How can I understand the mean of convoluted Gaussian function is $\mu_1 + \mu_2$.

Question

I struggle to understand the mean of convoluted two Gaussian functions is $\mu_1 + \mu_2$ instead of $(\mu_1 + \mu_2)/2$. Could someone provide visual explaination?

Answer 1

If $X$ and $Y$ are two independent continuous random variables with means $E[X]=\mu_X$ and $E[Y] = \mu_Y$, then the density of their sum $X+Y$ is the convolution of the densities of $X$ and $Y$. In the special case when $X$ and $Y$ are Gaussian random variables, $X+Y$ is also a Gaussian random variable. But, regardless of whether $X$ and $Y$ are Gaussian or not, independent or not, or continuous or not, it is true that $$E[X+Y] = E[X] + E[Y].$$ This result is referred to as the linearity of expectation, and explains why the mean of $X+Y$ is $\mu_X + \mu_Y$, and not the arithmetic average $\frac{\mu_X+\mu_Y}{2}$ that you are hoping to see.

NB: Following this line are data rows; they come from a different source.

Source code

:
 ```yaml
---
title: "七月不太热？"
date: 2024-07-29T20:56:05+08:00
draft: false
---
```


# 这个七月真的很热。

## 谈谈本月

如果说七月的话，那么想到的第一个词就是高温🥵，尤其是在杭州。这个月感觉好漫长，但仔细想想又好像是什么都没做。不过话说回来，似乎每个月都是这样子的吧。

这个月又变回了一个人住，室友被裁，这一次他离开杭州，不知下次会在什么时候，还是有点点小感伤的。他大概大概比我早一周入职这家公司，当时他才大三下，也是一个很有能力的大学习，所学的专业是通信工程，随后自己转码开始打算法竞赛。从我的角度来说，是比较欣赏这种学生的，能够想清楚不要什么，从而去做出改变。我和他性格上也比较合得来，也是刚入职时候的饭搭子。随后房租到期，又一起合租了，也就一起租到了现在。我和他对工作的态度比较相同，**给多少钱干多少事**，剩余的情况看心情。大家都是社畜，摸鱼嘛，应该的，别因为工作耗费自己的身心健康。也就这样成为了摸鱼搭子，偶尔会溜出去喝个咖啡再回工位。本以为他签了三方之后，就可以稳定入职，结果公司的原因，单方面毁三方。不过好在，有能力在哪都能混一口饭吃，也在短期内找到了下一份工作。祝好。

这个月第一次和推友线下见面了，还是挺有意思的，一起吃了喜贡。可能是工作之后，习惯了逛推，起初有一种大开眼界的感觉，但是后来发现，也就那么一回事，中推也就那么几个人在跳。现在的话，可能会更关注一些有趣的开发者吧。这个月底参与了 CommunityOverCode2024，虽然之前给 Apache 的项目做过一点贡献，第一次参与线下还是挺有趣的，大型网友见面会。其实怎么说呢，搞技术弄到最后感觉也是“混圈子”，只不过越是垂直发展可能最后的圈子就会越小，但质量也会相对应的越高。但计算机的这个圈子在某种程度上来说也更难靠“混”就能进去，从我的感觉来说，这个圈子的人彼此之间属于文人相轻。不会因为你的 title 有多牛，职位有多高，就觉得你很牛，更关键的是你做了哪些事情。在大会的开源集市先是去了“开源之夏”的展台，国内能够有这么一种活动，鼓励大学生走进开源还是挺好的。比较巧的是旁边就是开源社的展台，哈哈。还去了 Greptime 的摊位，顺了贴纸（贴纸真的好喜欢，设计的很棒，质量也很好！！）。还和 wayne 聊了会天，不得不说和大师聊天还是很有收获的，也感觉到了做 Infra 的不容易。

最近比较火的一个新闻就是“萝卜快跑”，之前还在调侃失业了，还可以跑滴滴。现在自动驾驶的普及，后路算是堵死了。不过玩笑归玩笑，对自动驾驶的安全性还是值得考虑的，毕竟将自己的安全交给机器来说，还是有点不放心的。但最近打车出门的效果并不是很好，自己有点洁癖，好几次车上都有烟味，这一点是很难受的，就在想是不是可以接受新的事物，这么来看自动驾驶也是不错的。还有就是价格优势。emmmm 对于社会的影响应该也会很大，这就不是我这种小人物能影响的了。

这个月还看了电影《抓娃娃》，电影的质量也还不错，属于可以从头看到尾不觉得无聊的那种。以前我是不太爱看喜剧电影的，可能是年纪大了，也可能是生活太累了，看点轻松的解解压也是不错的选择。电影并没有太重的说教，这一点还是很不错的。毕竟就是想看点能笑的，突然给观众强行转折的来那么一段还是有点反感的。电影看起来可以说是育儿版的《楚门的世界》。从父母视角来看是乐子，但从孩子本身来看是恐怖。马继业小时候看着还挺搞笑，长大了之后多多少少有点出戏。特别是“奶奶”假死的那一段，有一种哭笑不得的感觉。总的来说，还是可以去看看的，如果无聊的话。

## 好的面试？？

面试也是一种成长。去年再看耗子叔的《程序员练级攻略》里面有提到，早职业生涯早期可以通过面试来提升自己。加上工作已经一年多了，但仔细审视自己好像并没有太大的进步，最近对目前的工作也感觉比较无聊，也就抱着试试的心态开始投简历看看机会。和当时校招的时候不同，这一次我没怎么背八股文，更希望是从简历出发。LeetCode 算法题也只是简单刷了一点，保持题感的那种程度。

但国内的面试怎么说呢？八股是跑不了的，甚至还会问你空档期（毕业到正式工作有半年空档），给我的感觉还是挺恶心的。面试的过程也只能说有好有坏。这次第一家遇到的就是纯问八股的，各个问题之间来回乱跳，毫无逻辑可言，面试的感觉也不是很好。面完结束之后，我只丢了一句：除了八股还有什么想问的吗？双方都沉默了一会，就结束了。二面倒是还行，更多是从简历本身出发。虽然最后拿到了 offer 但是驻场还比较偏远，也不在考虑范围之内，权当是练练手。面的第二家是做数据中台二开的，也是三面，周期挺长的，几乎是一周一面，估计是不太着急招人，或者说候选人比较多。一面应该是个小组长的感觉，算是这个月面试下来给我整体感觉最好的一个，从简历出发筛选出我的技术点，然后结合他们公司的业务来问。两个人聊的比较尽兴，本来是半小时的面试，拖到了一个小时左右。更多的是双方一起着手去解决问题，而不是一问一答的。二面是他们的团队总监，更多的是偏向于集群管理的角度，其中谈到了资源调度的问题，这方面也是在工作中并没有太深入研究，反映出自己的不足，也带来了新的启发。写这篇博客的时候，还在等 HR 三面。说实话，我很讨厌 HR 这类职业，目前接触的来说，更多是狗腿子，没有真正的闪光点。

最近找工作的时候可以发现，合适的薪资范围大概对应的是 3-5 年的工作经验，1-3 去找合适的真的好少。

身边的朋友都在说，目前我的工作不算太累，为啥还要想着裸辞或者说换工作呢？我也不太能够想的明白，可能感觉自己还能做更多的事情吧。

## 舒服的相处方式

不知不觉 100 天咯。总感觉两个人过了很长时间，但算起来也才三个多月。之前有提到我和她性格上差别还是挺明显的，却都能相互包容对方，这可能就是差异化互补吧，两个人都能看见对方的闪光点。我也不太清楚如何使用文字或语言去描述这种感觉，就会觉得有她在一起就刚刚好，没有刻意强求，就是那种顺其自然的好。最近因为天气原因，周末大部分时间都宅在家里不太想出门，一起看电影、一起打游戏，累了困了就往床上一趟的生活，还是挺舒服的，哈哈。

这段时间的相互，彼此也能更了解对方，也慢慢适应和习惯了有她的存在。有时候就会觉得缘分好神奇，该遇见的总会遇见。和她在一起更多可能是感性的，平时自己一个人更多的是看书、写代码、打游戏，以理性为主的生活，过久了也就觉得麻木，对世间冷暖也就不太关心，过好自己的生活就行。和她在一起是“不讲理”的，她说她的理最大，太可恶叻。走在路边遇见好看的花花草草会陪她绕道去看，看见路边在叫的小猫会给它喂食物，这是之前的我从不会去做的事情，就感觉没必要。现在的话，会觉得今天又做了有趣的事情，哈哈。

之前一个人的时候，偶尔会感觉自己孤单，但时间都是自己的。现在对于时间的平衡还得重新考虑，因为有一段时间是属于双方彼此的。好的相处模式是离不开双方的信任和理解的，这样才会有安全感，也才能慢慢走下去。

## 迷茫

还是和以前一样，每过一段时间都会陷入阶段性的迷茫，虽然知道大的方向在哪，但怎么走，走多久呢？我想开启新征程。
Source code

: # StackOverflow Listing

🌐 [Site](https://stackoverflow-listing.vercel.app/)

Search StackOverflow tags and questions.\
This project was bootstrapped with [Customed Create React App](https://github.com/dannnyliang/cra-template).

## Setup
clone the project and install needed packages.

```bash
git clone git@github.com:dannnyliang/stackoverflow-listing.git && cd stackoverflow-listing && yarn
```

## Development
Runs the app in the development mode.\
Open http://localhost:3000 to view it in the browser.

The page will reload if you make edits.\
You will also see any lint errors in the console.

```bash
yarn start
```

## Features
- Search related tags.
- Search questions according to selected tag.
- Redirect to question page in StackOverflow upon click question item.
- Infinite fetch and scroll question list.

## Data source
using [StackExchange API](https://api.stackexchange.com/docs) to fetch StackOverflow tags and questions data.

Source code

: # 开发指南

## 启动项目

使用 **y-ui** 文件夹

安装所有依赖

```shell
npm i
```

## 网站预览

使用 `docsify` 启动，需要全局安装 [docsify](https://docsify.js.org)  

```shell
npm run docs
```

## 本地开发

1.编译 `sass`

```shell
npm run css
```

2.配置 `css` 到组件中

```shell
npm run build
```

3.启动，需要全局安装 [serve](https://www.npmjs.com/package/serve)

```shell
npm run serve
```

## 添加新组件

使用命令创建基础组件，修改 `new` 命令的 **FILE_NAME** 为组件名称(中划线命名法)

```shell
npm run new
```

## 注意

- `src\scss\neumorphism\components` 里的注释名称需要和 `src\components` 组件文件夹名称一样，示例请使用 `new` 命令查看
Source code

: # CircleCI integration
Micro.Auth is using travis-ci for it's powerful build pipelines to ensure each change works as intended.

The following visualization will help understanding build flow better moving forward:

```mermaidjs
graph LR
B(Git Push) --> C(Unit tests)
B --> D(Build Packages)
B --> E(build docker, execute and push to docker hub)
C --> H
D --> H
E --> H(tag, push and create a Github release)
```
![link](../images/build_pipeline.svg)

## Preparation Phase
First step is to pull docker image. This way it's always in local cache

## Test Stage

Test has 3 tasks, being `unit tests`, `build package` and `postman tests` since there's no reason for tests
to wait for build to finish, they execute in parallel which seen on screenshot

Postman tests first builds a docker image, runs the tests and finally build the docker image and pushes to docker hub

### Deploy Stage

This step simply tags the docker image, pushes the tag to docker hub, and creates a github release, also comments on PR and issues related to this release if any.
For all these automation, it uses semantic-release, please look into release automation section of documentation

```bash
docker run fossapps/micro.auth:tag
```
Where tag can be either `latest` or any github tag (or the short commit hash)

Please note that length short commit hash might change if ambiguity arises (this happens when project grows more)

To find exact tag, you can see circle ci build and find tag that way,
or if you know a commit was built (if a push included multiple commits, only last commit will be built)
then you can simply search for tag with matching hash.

Visually, the densities of independent Gaussian $X$ and $Y$ are bell-shaped curves centered at $\mu_X$ and $\mu_Y$ respectively, and the value of the convolution of these densities at $z$ (a.k.a the numerical value of the density of $X+Y$ at $z$) is obtained by

• "flipping" the density of $Y$ about the origin the result of which operation looks for all the world just like the density of $Y$ centered at $-\mu_Y$ instead of at $\mu_Y$.
• sliding the flipped density to the right by $z$
• multiplying the density of $X$ with the flipped and slid density of $Y$ and integrating the product from $-\infty$ to $\infty$.

If your brain has not already boggled at all these shenanigans and can still visualize a tad more, consider that the maximum value of the integral will occur when the two peaks align, that is, when the flipped density of $Y$ has been slid so that its peak at $-\mu_Y$ has shifted due to the slide so that it coincides with the peak of the $X$ density which is at $\mu_X$, i.e. a total slide of $\mu_X+\mu_Y$. So, the peak of the convolution is at $\mu_X+\mu_Y$ and so the mean of $X+Y$ is $\mu_X+\mu_Y$.